What is a Web Server?

Before we delve into Apache, let’s first understand what a web server is. A web server is a software application that receives HTTP requests from clients (such as web browsers) and delivers the requested web pages or files to those clients. It acts as an intermediary between the client and the website, ensuring that the correct content is delivered quickly and efficiently.

Apache Web Server

The Apache HTTP Server, commonly referred to as Apache, was created by the Apache Software Foundation. It was released in 1995 and has since become one of the most popular web servers on the internet. Apache is open-source software, which means that it can be freely used, modified, and distributed by anyone.

Key Features of Apache:

  • Robust: Apache is known for its stability and reliability. It can handle a large number of concurrent connections without crashing or slowing down.
  • Flexible Configuration: Apache offers extensive configuration options that allow you to customize its behavior according to your specific needs.
  • Modularity: Apache’s architecture is modular, meaning you can add or remove modules to enhance its functionality.

    There are numerous modules available for tasks such as caching, compression, SSL/TLS encryption, and more.

  • Security: Security has always been a priority for Apache. It provides various features and tools to protect your web applications and data from threats.
  • Platform Independent: Apache can run on various operating systems, including Linux, Windows, macOS, and more. It is highly adaptable to different environments.

Installing Apache on Linux

To install Apache on a Linux system, you can use the package manager specific to your distribution. For example, on Ubuntu or Debian-based systems, you can use the following command:

sudo apt-get install apache2

This command will install the Apache web server along with its dependencies. Once the installation is complete, you can start and stop the Apache service using the following commands:

sudo systemctl start apache2

sudo systemctl stop apache2

Configuring Apache

The main configuration file for Apache is located at /etc/apache2/apache2.conf. This file contains global settings that apply to the entire server. Additionally, individual websites hosted by Apache have their own configuration files located in /etc/apache2/sites-available/.

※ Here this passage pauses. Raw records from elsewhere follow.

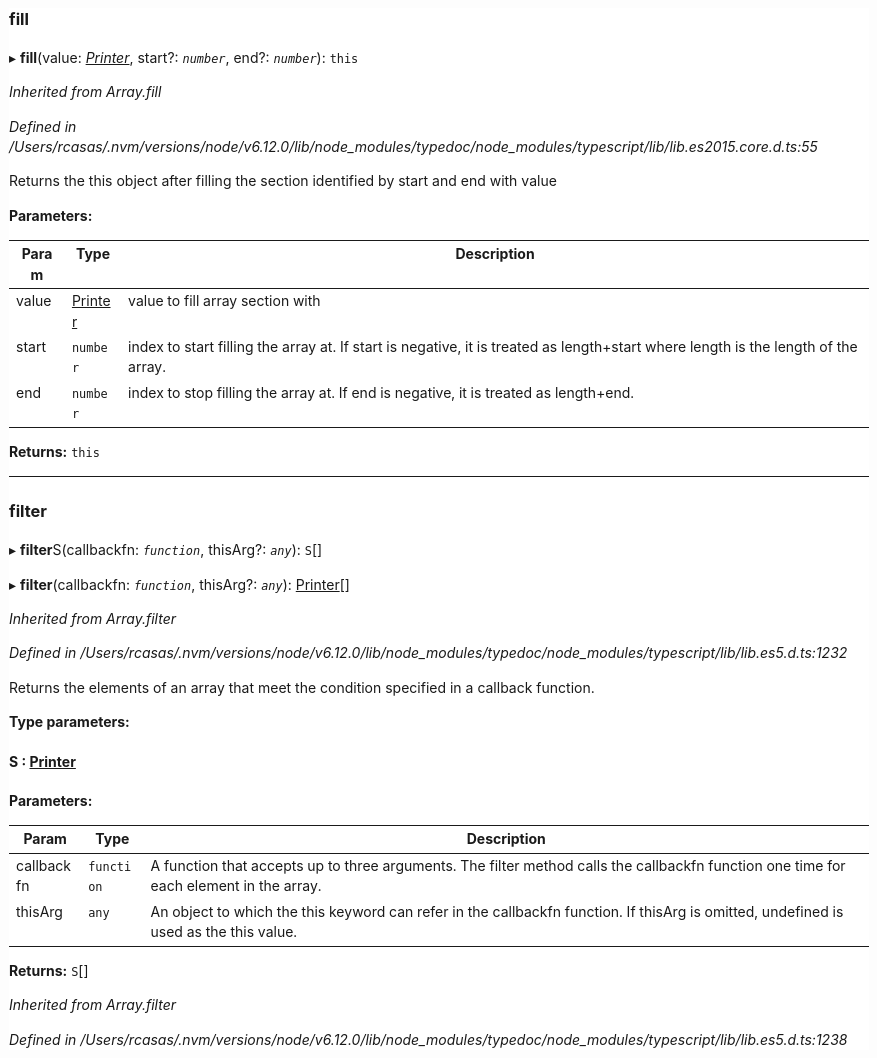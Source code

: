 <a id="fill"></a>

###  fill

▸ **fill**(value: *[Printer](_index_d_.printer.md)*, start?: *`number`*, end?: *`number`*): `this`

*Inherited from Array.fill*

*Defined in /Users/rcasas/.nvm/versions/node/v6.12.0/lib/node_modules/typedoc/node_modules/typescript/lib/lib.es2015.core.d.ts:55*

Returns the this object after filling the section identified by start and end with value

**Parameters:**

| Param | Type | Description |
| ------ | ------ | ------ |
| value | [Printer](_index_d_.printer.md)   |  value to fill array section with |
| start | `number`   |  index to start filling the array at. If start is negative, it is treated as length+start where length is the length of the array. |
| end | `number`   |  index to stop filling the array at. If end is negative, it is treated as length+end. |

**Returns:** `this`

___

<a id="filter"></a>

###  filter

▸ **filter**S(callbackfn: *`function`*, thisArg?: *`any`*): `S`[]

▸ **filter**(callbackfn: *`function`*, thisArg?: *`any`*): [Printer](_index_d_.printer.md)[]

*Inherited from Array.filter*

*Defined in /Users/rcasas/.nvm/versions/node/v6.12.0/lib/node_modules/typedoc/node_modules/typescript/lib/lib.es5.d.ts:1232*

Returns the elements of an array that meet the condition specified in a callback function.

**Type parameters:**

#### S :  [Printer](_index_d_.printer.md)
**Parameters:**

| Param | Type | Description |
| ------ | ------ | ------ |
| callbackfn | `function`   |  A function that accepts up to three arguments. The filter method calls the callbackfn function one time for each element in the array. |
| thisArg | `any`   |  An object to which the this keyword can refer in the callbackfn function. If thisArg is omitted, undefined is used as the this value. |

**Returns:** `S`[]

*Inherited from Array.filter*

*Defined in /Users/rcasas/.nvm/versions/node/v6.12.0/lib/node_modules/typedoc/node_modules/typescript/lib/lib.es5.d.ts:1238*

You can edit these configuration files using a text editor like nano or vi. Make sure to restart the Apache service after making any changes for them to take effect.

Serving Websites with Apache

To serve a website using Apache, you need to create a virtual host configuration file for that website. This file specifies how incoming requests should be handled and where the website’s files are located.

The virtual host configuration files are typically stored in /etc/apache2/sites-available/. You can create a new file for your website using a command like this:

sudo nano /etc/apache2/sites-available/example.com.conf

Inside this file, you will need to define the server name, document root, and other directives specific to your website. Once you have configured the virtual host, you can enable it using the following command:

sudo a2ensite example.conf

This command creates a symbolic link to your virtual host configuration file in the /etc/apache2/sites-enabled/ directory. Finally, restart Apache for the changes to take effect:

sudo systemctl restart apache2


The Apache web server is a powerful and versatile tool for hosting websites on Linux. Its reliability, flexibility, and extensive feature set make it an excellent choice for both small and large-scale deployments. By understanding how Apache works and becoming familiar with its configuration options, you can effectively harness its capabilities to serve your websites efficiently.